> _ACTIVITY_: All pictures must be left out as you transcribe the lines from the first line of the data to the line containing "depths: the Nelson", both included.

> _Records from a data source_:
---------------

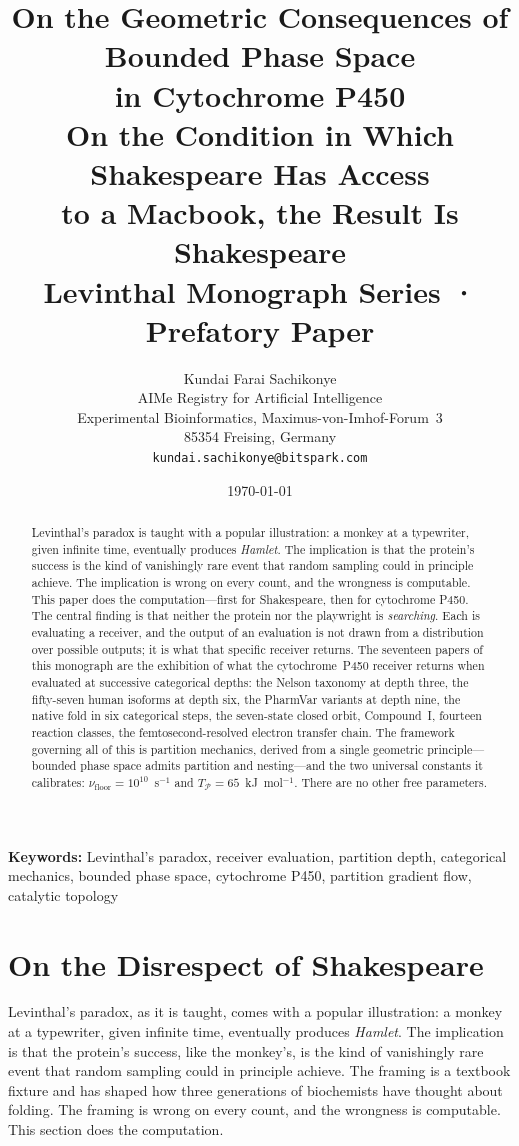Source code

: \documentclass[11pt,twocolumn,a4paper]{article}
\title{
  \textbf{On the Geometric Consequences of Bounded Phase Space\\
  in Cytochrome P450}\\[0.8em]
  {\large\normalfont On the Condition in Which Shakespeare Has Access\\
  to a Macbook, the Result Is Shakespeare}\\[0.5em]
  {\small\normalfont Levinthal Monograph Series · Prefatory Paper}
}
\author{
Kundai Farai Sachikonye\\[0.3em]
AIMe Registry for Artificial Intelligence\\
Experimental Bioinformatics, Maximus-von-Imhof-Forum~3\\
85354 Freising, Germany\\
\texttt{kundai.sachikonye@bitspark.com}
}
\date{\today}
\theoremstyle{definition}
\theoremstyle{remark}
\newcommand{\Part}{\mathcal{P}}
\newcommand{\nufloor}{\nu_{\mathrm{floor}}}
\newcommand{\Tpart}{T_{\Part}}
\begin{document}
\maketitle

\begin{abstract}
\noindent
Levinthal's paradox is taught with a popular illustration: a monkey at a
typewriter, given infinite time, eventually produces \textit{Hamlet}.  The
implication is that the protein's success is the kind of vanishingly rare
event that random sampling could in principle achieve.  The implication is
wrong on every count, and the wrongness is computable.  This paper does the
computation---first for Shakespeare, then for cytochrome P450.  The central
finding is that neither the protein nor the playwright is \emph{searching}.
Each is evaluating a receiver, and the output of an evaluation is not drawn
from a distribution over possible outputs; it is what that specific receiver
returns.  The seventeen papers of this monograph are the exhibition of what
the cytochrome~P450 receiver returns when evaluated at successive categorical
depths: the Nelson taxonomy at depth three, the fifty-seven human isoforms at
depth six, the PharmVar variants at depth nine, the native fold in six
categorical steps, the seven-state closed orbit, Compound~I, fourteen reaction
classes, the femtosecond-resolved electron transfer chain.  The framework
governing all of this is partition mechanics, derived from a single geometric
principle---bounded phase space admits partition and nesting---and the two
universal constants it calibrates: $\nufloor = 10^{10}$~s$^{-1}$ and
$\Tpart = 65$~kJ~mol$^{-1}$.  There are no other free parameters.
\end{abstract}

\noindent\textbf{Keywords:} Levinthal's paradox, receiver evaluation,
partition depth, categorical mechanics, bounded phase space, cytochrome P450,
partition gradient flow, catalytic topology

\section{On the Disrespect of Shakespeare}
\label{sec:shakespeare}

Levinthal's paradox, as it is taught, comes with a popular illustration: a
monkey at a typewriter, given infinite time, eventually produces
\textit{Hamlet}.  The implication is that the protein's success, like the
monkey's, is the kind of vanishingly rare event that random sampling could in
principle achieve.  The framing is a textbook fixture and has shaped how three
generations of biochemists have thought about folding.  The framing is wrong
on every count, and the wrongness is computable.  This section does the
computation.
\end{document}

---------------

> _THE COMPLETED TASK_:
Source code

: \documentclass[11pt,twocolumn,a4paper]{article}
\title{
  \textbf{On the Geometric Consequences of Bounded Phase Space\\
  in Cytochrome P450}\\[0.8em]
  {\large\normalfont On the Condition in Which Shakespeare Has Access\\
  to a Macbook, the Result Is Shakespeare}\\[0.5em]
  {\small\normalfont Levinthal Monograph Series · Prefatory Paper}
}
\author{
Kundai Farai Sachikonye\\[0.3em]
AIMe Registry for Artificial Intelligence\\
Experimental Bioinformatics, Maximus-von-Imhof-Forum~3\\
85354 Freising, Germany\\
\texttt{kundai.sachikonye@bitspark.com}
}
\date{\today}
\theoremstyle{definition}
\theoremstyle{remark}
\newcommand{\Part}{\mathcal{P}}
\newcommand{\nufloor}{\nu_{\mathrm{floor}}}
\newcommand{\Tpart}{T_{\Part}}
\begin{document}
\maketitle

\begin{abstract}
\noindent
Levinthal's paradox is taught with a popular illustration: a monkey at a
typewriter, given infinite time, eventually produces \textit{Hamlet}.  The
implication is that the protein's success is the kind of vanishingly rare
event that random sampling could in principle achieve.  The implication is
wrong on every count, and the wrongness is computable.  This paper does the
computation---first for Shakespeare, then for cytochrome P450.  The central
finding is that neither the protein nor the playwright is \emph{searching}.
Each is evaluating a receiver, and the output of an evaluation is not drawn
from a distribution over possible outputs; it is what that specific receiver
returns.  The seventeen papers of this monograph are the exhibition of what
the cytochrome~P450 receiver returns when evaluated at successive categorical
depths: the Nelson taxonomy at depth three, the fifty-seven human isoforms at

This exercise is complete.